Никто не мог дать ясного совета. Мы поинтересовались домами престарелых, но там были очереди на десять лет вперед — конечно, если вас не устраивал бедлам с многократно привлекавшимися за непристойное поведение. Если не считать общения с моим отцом, Люси не работала. Жила на его сбережения. Отцу было всего шестьдесят лет, и во всех остальных отношениях он был вполне здоров. Мог поглощать наличные и неприятности еще четверть века по меньшей мере.

За окном раздался женский крик. Был четверг, вечер танцев в лесбийском баре по соседству. После танцев они обычно останавливались здесь и били друг дружку о западную стену нашего дома. Они разбивали друг дружке сердца по расписанию — всегда в этот темно-синий получас ночи. Иногда я высовывался из окна и упрощал им жизнь: кричал, чтобы могли объединиться против меня, общего врага. Но сейчас запер окно и снова улегся в постель.

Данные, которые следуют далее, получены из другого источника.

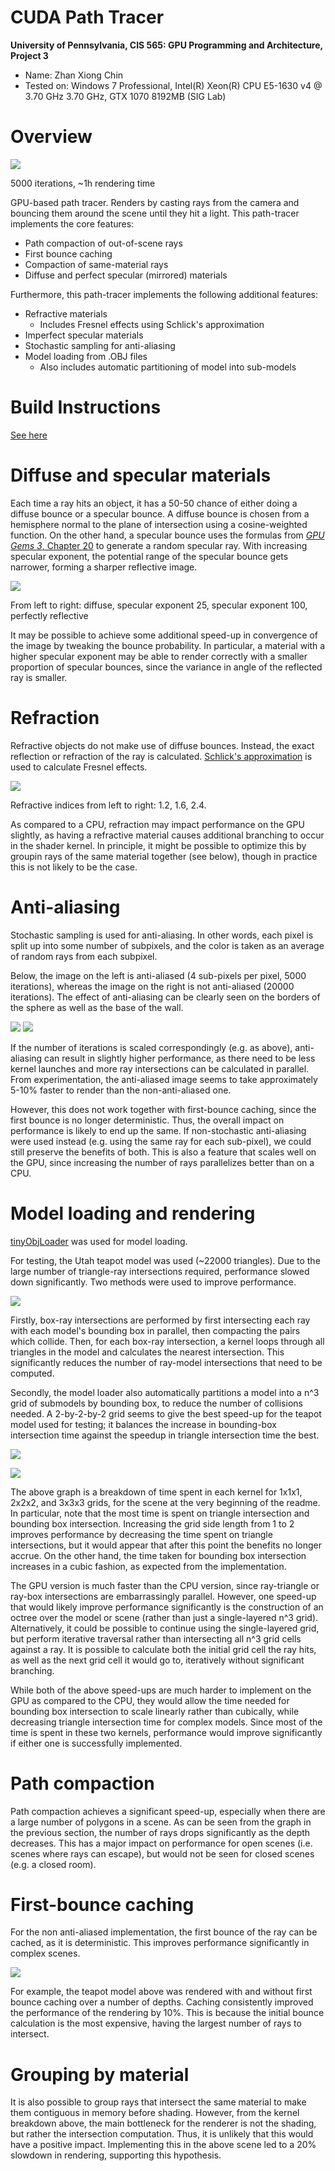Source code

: CUDA Path Tracer
================

**University of Pennsylvania, CIS 565: GPU Programming and Architecture, Project 3**

* Name: Zhan Xiong Chin
* Tested on: Windows 7 Professional, Intel(R) Xeon(R) CPU E5-1630 v4 @ 3.70 GHz 3.70 GHz, GTX 1070 8192MB (SIG Lab)

Overview
========

![](img/cornell_example.5000samp.png)

5000 iterations, ~1h rendering time

GPU-based path tracer. Renders by casting rays from the camera and bouncing them around the scene until they hit a light. This path-tracer implements the core features:

* Path compaction of out-of-scene rays
* First bounce caching
* Compaction of same-material rays
* Diffuse and perfect specular (mirrored) materials

Furthermore, this path-tracer implements the following additional features:

* Refractive materials
	* Includes Fresnel effects using Schlick's approximation
* Imperfect specular materials
* Stochastic sampling for anti-aliasing
* Model loading from .OBJ files
	* Also includes automatic partitioning of model into sub-models

Build Instructions
==================
[See here](https://github.com/CIS565-Fall-2016/Project0-CUDA-Getting-Started/blob/master/INSTRUCTION.md)

Diffuse and specular materials
==============================
Each time a ray hits an object, it has a 50-50 chance of either doing a diffuse bounce or a specular bounce. A diffuse bounce is chosen from a hemisphere normal to the plane of intersection using a cosine-weighted function. On the other hand, a specular bounce uses the formulas from [*GPU Gems 3*, Chapter 20](http://http.developer.nvidia.com/GPUGems3/gpugems3_ch20.html) to generate a random specular ray. With increasing specular exponent, the potential range of the specular bounce gets narrower, forming a sharper reflective image. 

![](img/specular_and_diffuse.5000samp.png)

From left to right: diffuse, specular exponent 25, specular exponent 100, perfectly reflective

It may be possible to achieve some additional speed-up in convergence of the image by tweaking the bounce probability. In particular, a material with a higher specular exponent may be able to render correctly with a smaller proportion of specular bounces, since the variance in angle of the reflected ray is smaller.

Refraction
==========
Refractive objects do not make use of diffuse bounces. Instead, the exact reflection or refraction of the ray is calculated. [Schlick's approximation](https://en.wikipedia.org/wiki/Schlick%27s_approximation) is used to calculate Fresnel effects.

![](img/refractive.5000samp.png)

Refractive indices from left to right: 1.2, 1.6, 2.4.

As compared to a CPU, refraction may impact performance on the GPU slightly, as having a refractive material causes additional branching to occur in the shader kernel. In principle, it might be possible to optimize this by groupin rays of the same material together (see below), though in practice this is not likely to be the case.

Anti-aliasing
=============
Stochastic sampling is used for anti-aliasing. In other words, each pixel is split up into some number of subpixels, and the color is taken as an average of random rays from each subpixel.

Below, the image on the left is anti-aliased (4 sub-pixels per pixel, 5000 iterations), whereas the image on the right is not anti-aliased (20000 iterations). The effect of anti-aliasing can be clearly seen on the borders of the sphere as well as the base of the wall.

![](img/crop_cornell.antialiased.5000samp.png) ![](img/crop_cornell_aliased.20000samp.png)

If the number of iterations is scaled correspondingly (e.g. as above), anti-aliasing can result in slightly higher performance, as there need to be less kernel launches and more ray intersections can be calculated in parallel. From experimentation, the anti-aliased image seems to take approximately 5-10% faster to render than the non-anti-aliased one.

 However, this does not work together with first-bounce caching, since the first bounce is no longer deterministic. Thus, the overall impact on performance is likely to end up the same. If non-stochastic anti-aliasing were used instead (e.g. using the same ray for each sub-pixel), we could still preserve the benefits of both. This is also a feature that scales well on the GPU, since increasing the number of rays parallelizes better than on a CPU.


Model loading and rendering
===========================
[tinyObjLoader](http://syoyo.github.io/tinyobjloader/) was used for model loading.

For testing, the Utah teapot model was used (~22000 triangles). Due to the large number of triangle-ray intersections required, performance slowed down significantly. Two methods were used to improve performance. 

![](img/teapot.3000samp.png)

Firstly, box-ray intersections are performed by first intersecting each ray with each model's bounding box in parallel, then compacting the pairs which collide. Then, for each box-ray intersection, a kernel loops through all triangles in the model and calculates the nearest intersection. This significantly reduces the number of ray-model intersections that need to be computed.

Secondly, the model loader also automatically partitions a model into a n^3 grid of submodels by bounding box, to reduce the number of collisions needed. A 2-by-2-by-2 grid seems to give the best speed-up for the teapot model used for testing; it balances the increase in bounding-box intersection time against the speedup in triangle intersection time the best.

![](img/graph_2x2x2_bb_cull.png)

![](img/graph_bb_grid.png)

The above graph is a breakdown of time spent in each kernel for 1x1x1, 2x2x2, and 3x3x3 grids, for the scene at the very beginning of the readme. In particular, note that the most time is spent on triangle intersection and bounding box intersection. Increasing the grid side length from 1 to 2 improves performance by decreasing the time spent on triangle intersections, but it would appear that after this point the benefits no longer accrue. On the other hand, the time taken for bounding box intersection increases in a cubic fashion, as expected from the implementation. 

The GPU version is much faster than the CPU version, since ray-triangle or ray-box intersections are embarrassingly parallel. However, one speed-up that would likely improve performance significantly is the construction of an octree over the model or scene (rather than just a single-layered n^3 grid). Alternatively, it could be possible to continue using the single-layered grid, but perform iterative traversal rather than intersecting all n^3 grid cells against a ray. It is possible to calculate both the initial grid cell the ray hits, as well as the next grid cell it would go to, iteratively without significant branching. 

While both of the above speed-ups are much harder to implement on the GPU as compared to the CPU, they would allow the time needed for bounding box intersection to scale linearly rather than cubically, while decreasing triangle intersection time for complex models. Since most of the time is spent in these two kernels, performance would improve significantly if either one is successfully implemented.

Path compaction
===============
Path compaction achieves a significant speed-up, especially when there are a large number of polygons in a scene. As can be seen from the graph in the previous section, the number of rays drops significantly as the depth decreases. This has a major impact on performance for open scenes (i.e. scenes where rays can escape), but would not be seen for closed scenes (e.g. a closed room).

First-bounce caching
====================
For the non anti-aliased implementation, the first bounce of the ray can be cached, as it is deterministic. This improves performance significantly in complex scenes.

![](img/graph_firstbounce_caching.png)

For example, the teapot model above was rendered with and without first bounce caching over a number of depths. Caching consistently improved the performance of the rendering by 10%. This is because the initial bounce calculation is the most expensive, having the largest number of rays to intersect. 

Grouping by material
====================
It is also possible to group rays that intersect the same material to make them contiguous in memory before shading. However, from the kernel breakdown above, the main bottleneck for the renderer is not the shading, but rather the intersection computation. Thus, it is unlikely that this would have a positive impact. Implementing this in the above scene led to a 20% slowdown in rendering, supporting this hypothesis.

— Слушай, — говорила Люси, — я думаю привезти его двадцатого. Врач сказал, ему может быть полезно посмотреть на Нью-Йорк и повидаться с тобой. Может быть, встряхнет что-то в его голове.

Я услышал, как скребутся крысы в тонком перекрытии у меня над кроватью.

— Люси, пожалуйста, не приезжай. Мне надо уехать по делу. Да он не помнит даже, как меня зовут.

— Нет, помнит, — сказала она. — Он про тебя спрашивал.

— Этого не может быть.

— Правда. Спрашивал. Вчера только. Слишком быстро выпил пиво, и ты бы только послушал его: «Бээррт, Бээрт, Бээрт».

Она не засмеялась, и я тоже.

— Не привози ты его ни хрена, — сказал я. — Что ты выдумала?

— Будь мягче, — сказала Люси и положила трубку.

Когда отец женился на Люси, мне было десять лет. Ему — сорок шесть. Ей — двадцать один; она была секретаршей в его юридической фирме и собиралась уйти, когда развернется ее актерская карьера. Ее внешность этому благоприятствовала. Она была хорошенькая, с худым большеглазым лицом того типа, вокруг которого японские аниматоры выстроили целую мифологию блуда. Мальчишкой, когда у меня еще усы не росли, я влюбился в нее по уши, и у меня была какая-то смутная уверенность, что с отцом она только временно, что он намерен когда-нибудь передать ее мне. Детали были не совсем ясны, но было такое предчувствие, что когда мне исполнится лет шестнадцать, он вывезет меня на возвышенность в пустыне с видом на закат и объявит, что отдает мне Люси, а также свой «форд мустанг», ящик пива «Шлитц» и, может быть, кассету Night Moves Боба Сигера с его группой «Силвер буллет бэнд».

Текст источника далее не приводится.